Sort through the listing below and keep each line with the word "variables". Copy those.

<<<<

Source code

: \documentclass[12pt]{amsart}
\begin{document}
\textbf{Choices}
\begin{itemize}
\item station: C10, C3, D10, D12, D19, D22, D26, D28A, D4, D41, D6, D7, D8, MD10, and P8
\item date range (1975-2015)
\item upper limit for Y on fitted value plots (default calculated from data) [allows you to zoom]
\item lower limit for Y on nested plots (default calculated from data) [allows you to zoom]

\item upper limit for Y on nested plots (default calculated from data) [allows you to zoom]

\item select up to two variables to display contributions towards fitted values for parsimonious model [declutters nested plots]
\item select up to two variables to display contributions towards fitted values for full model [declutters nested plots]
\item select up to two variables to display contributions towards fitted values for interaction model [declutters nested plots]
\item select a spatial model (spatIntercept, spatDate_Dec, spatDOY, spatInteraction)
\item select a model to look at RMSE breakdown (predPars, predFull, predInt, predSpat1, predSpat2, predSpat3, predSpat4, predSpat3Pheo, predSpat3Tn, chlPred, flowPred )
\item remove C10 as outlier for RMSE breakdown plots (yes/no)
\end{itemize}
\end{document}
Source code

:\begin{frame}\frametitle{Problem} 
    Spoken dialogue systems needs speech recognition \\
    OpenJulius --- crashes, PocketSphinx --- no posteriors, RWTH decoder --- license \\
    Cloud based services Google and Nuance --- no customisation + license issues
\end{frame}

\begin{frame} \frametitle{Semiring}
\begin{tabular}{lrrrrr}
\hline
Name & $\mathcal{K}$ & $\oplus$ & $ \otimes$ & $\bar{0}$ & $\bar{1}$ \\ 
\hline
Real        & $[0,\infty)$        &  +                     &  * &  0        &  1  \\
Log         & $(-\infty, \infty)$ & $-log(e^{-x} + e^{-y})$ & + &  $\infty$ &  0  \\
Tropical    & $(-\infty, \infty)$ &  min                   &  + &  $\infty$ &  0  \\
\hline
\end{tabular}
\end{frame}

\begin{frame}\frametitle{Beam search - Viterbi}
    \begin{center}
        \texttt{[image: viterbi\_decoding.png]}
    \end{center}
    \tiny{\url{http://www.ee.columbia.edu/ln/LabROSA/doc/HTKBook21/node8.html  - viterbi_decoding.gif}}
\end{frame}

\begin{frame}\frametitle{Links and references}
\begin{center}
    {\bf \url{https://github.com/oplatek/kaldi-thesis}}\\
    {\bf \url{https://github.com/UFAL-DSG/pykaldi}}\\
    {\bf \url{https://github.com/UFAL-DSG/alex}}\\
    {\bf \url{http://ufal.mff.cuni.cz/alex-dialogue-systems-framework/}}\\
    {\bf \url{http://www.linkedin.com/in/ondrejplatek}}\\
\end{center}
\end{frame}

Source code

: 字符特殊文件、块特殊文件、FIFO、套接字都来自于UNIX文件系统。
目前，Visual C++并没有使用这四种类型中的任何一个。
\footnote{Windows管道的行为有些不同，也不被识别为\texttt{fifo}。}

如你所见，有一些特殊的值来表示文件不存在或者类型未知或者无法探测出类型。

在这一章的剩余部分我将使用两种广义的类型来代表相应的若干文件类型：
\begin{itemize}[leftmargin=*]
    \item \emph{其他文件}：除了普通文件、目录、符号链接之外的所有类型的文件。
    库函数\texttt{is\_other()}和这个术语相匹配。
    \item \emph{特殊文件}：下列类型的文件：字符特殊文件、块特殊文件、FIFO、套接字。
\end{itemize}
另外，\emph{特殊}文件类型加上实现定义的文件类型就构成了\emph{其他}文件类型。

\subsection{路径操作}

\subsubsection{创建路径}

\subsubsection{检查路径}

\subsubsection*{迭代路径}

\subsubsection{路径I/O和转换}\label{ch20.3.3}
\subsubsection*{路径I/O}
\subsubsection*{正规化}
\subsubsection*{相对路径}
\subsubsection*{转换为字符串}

>>>>
<<<<

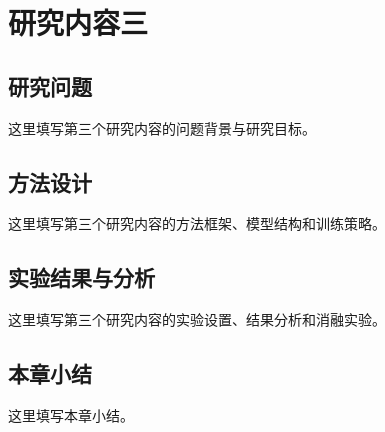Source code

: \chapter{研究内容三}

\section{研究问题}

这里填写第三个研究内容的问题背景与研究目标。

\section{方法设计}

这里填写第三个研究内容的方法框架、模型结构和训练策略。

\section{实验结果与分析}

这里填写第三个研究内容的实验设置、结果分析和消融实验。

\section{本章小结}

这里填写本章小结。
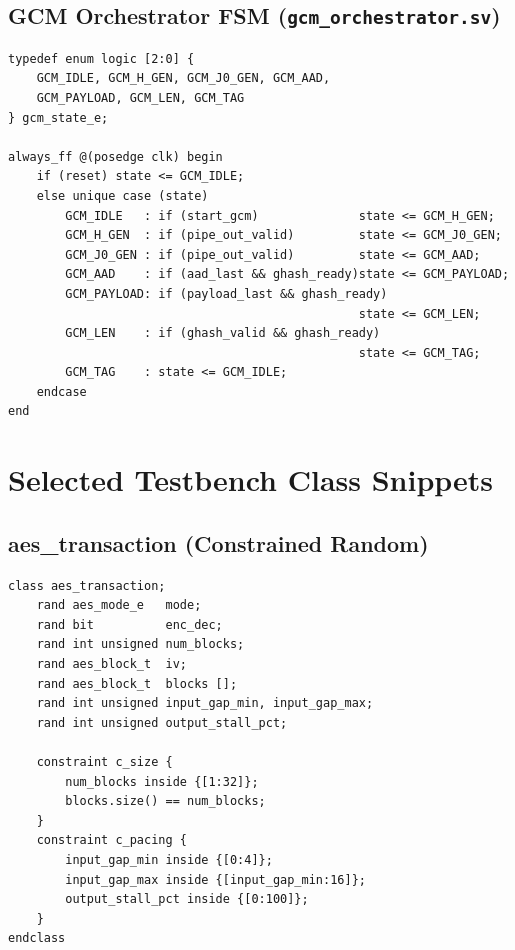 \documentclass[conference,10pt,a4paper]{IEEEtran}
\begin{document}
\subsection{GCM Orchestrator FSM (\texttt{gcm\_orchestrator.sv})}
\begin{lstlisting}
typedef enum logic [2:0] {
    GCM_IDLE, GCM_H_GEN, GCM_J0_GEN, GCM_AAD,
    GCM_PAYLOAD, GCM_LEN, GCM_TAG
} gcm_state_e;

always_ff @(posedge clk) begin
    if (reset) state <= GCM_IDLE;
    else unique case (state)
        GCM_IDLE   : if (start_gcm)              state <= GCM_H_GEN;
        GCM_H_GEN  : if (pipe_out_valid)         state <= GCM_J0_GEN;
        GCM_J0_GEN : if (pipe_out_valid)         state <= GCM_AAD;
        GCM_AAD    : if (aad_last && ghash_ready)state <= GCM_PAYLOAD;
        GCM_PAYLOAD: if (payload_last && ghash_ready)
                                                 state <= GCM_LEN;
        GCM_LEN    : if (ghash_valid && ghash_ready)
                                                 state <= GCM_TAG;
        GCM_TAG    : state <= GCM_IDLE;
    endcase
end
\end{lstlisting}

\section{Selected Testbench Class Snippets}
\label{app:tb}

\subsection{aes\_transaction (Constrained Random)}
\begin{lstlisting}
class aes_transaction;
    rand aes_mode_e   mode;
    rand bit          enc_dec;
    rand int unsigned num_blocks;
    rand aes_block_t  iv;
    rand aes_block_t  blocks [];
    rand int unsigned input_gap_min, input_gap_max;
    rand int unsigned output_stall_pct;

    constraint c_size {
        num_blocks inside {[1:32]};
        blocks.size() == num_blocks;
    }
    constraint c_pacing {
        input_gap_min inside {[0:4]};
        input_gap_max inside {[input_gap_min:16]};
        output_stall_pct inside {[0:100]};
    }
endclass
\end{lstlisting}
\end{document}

>>>>

■ Response to this exercise ■
\item select up to two variables to display contributions towards fitted values for parsimonious model [declutters nested plots]
\item select up to two variables to display contributions towards fitted values for full model [declutters nested plots]
\item select up to two variables to display contributions towards fitted values for interaction model [declutters nested plots]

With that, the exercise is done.